When is this relevant

This is mainly an issue if you have tags with very large bodies. For instance, HTML fragment-caching tags (like oscache) or taglib-based templating frameworks (like tiles). If this is not the case, the sum of these buffers will be negligable. For instance, 400 worker-threads with an average tag nesting depth of 3 = 400*3*512 =~ 614 KB. But say you’re using tiles and you have a page that’s 1 MB large and 5 levels of templates.  Then you’re looking at 2 GB of memory indefinitly allocated. And you have to consider the worst case since eventually, every worker-thread will have served that one large page at least once and without LIMIT_BUFFER, once those buffers have been sized up, they will never size down.

org.apache.jasper.runtime.JspFactoryImpl.USE_POOL and POOL_SIZE

Two other system properties which have similar implications as LIMIT_BUFFER. Each worker thread (the threads that handles the actual requests in tomcat) will, by default, pool PageContext objects for use on JSP pages in a thread-local context. As I mentioned in connection to LIMIT_BUFFER, the tag buffers are maintained in a stack in the PageContext. By setting USE_POOL=false, Tomcat will discard a PageContext after the request it served is completed and create a new PageContext for each new request. Since this will, in effect, throw away all the tag buffers as well, the implications are very similar.

Why pool PageContexts on a per-thread basis to begin with, you might ask yourself? Simply because each time you do an include, or a forward, a new PageContext is required to handle the included page, even though it’s handled by the same thread as the “top level” request. This is analogous to nesting tags – each nesting requires a new buffer (“context”) in which to live. Because of this, one request may require more than on PageContext, so Tomcat pools them so it doesn’t have to recreate a bunch of new ones all the time.

When is this relevant

Sizing the pool is relevant primarily if your application relies heavily on dynamic includes (<jsp:include> or <c:import>) and you have many levels of “includes within includes”. In combination with large tag bodies, tweaking the pool size (or not pooling at all) can have a very significant impact on memory-usage.

Conclusions

There is definitly a trade-off to consider with both these settings. By limiting the pooling and size of the tag buffers, you reduce the amount of “base” memory needed, but at the cost of more garbage collection and re-allocation of objects. My own experiments with a real-life, tiles-based application gave me pretty much exactly the type of behaviour I expected. Limiting buffers would reduce the amount of “base memory” needed vastly (that is, the amount of heap still used after a full GC) but it would increase the CPU load significantly and reduce overall performance. In my case, the average response time nearly doubled. So if you’re going to limit buffer usage, be prepared to back that up with either more CPU cores or with more servers in your cluster if you are near your load limit to begin with.

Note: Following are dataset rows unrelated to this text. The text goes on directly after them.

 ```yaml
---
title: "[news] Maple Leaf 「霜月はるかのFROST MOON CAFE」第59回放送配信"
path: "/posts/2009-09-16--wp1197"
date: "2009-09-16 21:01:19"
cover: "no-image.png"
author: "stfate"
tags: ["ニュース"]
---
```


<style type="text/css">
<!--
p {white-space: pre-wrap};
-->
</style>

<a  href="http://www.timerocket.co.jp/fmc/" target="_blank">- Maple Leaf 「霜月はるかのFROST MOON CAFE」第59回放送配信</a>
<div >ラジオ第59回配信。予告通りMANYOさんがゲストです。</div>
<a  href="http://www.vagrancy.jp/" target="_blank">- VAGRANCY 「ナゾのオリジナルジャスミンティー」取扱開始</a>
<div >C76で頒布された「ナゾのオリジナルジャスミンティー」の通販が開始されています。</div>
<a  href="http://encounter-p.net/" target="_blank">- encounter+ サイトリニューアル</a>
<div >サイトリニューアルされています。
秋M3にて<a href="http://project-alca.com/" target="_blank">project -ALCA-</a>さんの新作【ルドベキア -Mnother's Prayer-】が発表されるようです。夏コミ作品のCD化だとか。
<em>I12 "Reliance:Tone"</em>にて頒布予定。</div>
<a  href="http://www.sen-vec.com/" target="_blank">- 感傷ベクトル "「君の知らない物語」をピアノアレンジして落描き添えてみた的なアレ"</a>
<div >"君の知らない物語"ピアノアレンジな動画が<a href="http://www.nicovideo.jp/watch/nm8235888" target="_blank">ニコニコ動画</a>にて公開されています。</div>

However, “more memory, more CPU” may not always be an option. If you are forced (or you prefer) 32-bit environments, memory will be your bottleneck. Some Cloud services (like Amazon AWS) charges significantly more for 64-bit instances and CPU is cheaper to scale than memory on AWS as well. In other scenarious, you may have an application that already uses a lot of base memory (like big caches or indexes like Lucene) so having Tomcat eat up all your heap is simply not an option.